"Owing to my continuing to assert that I had seen a vision," Joseph explained, "persecution still followed me, and my wife's father's family were very much opposed to our being married. I was, therefore, under the necessity of taking her elsewhere; so we went and were married at the house of Squire Tarbill, in South Bainbridge, Chenango county, New York. Immediately after my marriage, I left Mr. Stoal's, and went to my father's, and farmed with him that season" (Joseph Smith—History 1:58).
Nine children born to Joseph and Emma included Joseph III (b. 1832), Frederick Granger Williams (b. 1836), Alexander Hale (b. 1838), Don Carlos (b. 1840), and David Hyrum (b. 1844). Two other children died before receiving names: sons in 1828 and 1842. Infant twins, Thaddeus and Lousia, died in 1831. Shortly thereafter, Joseph and Emma adopted the Murdock twins, Julia and Joseph, whose mother died during childbirth. Joseph Murdock Smith died in 1832. Don Carlos died in Nauvoo in 1841. The other five children lived to adulthood.
"My dear wife," he wrote from New York City, when Julia was their only living child and Emma was about to give birth. "The thoughts of home, of Emma and Julia, rush upon my mind like a flood, and I could wish for a moment to be with them.

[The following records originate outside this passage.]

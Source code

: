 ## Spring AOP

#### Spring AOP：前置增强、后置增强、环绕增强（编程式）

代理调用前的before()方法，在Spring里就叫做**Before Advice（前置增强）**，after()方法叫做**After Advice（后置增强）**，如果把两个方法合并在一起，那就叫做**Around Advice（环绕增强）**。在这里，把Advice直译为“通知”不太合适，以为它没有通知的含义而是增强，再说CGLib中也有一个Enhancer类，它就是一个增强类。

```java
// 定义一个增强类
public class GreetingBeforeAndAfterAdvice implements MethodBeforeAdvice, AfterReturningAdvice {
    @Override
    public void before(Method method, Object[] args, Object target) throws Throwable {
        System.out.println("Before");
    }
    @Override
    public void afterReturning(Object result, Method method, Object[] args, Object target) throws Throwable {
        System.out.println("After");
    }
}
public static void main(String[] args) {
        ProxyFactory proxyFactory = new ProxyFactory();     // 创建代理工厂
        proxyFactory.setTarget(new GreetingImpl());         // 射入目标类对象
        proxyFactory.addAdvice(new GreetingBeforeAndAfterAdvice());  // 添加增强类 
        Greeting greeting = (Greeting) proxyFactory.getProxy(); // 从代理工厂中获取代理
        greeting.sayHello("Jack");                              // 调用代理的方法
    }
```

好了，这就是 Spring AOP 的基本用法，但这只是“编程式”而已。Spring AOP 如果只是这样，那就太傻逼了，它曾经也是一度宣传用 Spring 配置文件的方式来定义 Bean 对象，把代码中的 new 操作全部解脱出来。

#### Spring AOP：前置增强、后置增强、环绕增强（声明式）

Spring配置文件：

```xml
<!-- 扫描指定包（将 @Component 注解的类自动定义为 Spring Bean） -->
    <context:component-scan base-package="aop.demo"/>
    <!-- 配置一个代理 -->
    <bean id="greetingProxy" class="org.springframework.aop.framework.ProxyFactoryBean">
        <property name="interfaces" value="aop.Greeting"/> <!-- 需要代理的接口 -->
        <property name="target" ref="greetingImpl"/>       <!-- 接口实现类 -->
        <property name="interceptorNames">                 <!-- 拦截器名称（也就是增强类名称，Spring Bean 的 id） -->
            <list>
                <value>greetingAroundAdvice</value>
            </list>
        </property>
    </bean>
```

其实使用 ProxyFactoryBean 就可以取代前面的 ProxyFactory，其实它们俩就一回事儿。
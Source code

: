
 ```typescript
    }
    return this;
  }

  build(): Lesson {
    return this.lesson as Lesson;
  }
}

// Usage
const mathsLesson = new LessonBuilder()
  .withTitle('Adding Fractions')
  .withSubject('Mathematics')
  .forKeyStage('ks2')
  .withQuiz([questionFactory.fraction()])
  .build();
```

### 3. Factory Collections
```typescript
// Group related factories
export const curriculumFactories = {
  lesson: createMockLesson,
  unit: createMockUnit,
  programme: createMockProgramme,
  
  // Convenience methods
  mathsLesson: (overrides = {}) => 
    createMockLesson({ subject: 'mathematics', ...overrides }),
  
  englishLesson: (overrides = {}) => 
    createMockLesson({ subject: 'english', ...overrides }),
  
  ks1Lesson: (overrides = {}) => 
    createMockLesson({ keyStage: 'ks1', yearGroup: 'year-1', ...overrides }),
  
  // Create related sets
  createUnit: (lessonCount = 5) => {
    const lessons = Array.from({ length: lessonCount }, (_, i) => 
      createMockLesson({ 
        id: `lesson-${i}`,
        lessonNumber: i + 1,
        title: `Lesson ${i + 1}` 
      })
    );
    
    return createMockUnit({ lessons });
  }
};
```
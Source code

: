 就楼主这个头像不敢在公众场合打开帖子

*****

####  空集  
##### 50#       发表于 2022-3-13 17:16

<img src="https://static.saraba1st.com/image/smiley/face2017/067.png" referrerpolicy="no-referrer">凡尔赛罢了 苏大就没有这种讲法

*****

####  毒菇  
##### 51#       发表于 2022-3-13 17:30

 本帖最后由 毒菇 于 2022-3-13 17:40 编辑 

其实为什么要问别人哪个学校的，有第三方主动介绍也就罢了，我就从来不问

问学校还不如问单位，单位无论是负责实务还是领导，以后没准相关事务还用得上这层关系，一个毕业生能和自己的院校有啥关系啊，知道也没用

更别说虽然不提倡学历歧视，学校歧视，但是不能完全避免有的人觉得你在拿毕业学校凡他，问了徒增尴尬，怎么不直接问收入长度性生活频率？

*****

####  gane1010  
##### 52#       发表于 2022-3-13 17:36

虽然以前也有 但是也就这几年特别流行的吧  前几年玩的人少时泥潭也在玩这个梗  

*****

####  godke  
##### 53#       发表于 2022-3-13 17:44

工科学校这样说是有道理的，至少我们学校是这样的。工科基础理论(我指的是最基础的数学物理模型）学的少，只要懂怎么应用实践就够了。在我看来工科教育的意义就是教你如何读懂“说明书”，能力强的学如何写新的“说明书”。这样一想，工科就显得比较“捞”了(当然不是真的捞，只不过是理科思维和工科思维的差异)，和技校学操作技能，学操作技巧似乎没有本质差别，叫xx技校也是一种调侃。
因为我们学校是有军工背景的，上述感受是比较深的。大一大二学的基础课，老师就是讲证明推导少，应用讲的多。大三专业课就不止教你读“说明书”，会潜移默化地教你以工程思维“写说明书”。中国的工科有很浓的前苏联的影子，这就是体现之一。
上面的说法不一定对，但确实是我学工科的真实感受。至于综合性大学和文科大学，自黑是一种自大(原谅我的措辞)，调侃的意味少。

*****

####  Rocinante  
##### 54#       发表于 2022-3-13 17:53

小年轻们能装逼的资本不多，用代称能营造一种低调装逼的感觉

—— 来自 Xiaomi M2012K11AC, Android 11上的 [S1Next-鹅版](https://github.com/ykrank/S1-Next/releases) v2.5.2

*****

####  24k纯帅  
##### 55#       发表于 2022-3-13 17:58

My breast is filled with all the feelings and tenderness of a parent and a husband. . . . God is your friend in heaven and . . . you have one true and living friend on earth, your husband" (Letter to Emma Smith, Oct. 13, 1832, New York City, New York, in Personal Writings of Joseph Smith, comp. Dean C. Jessee , 278–79; spelling, punctuation, capitalization, and grammar modernized).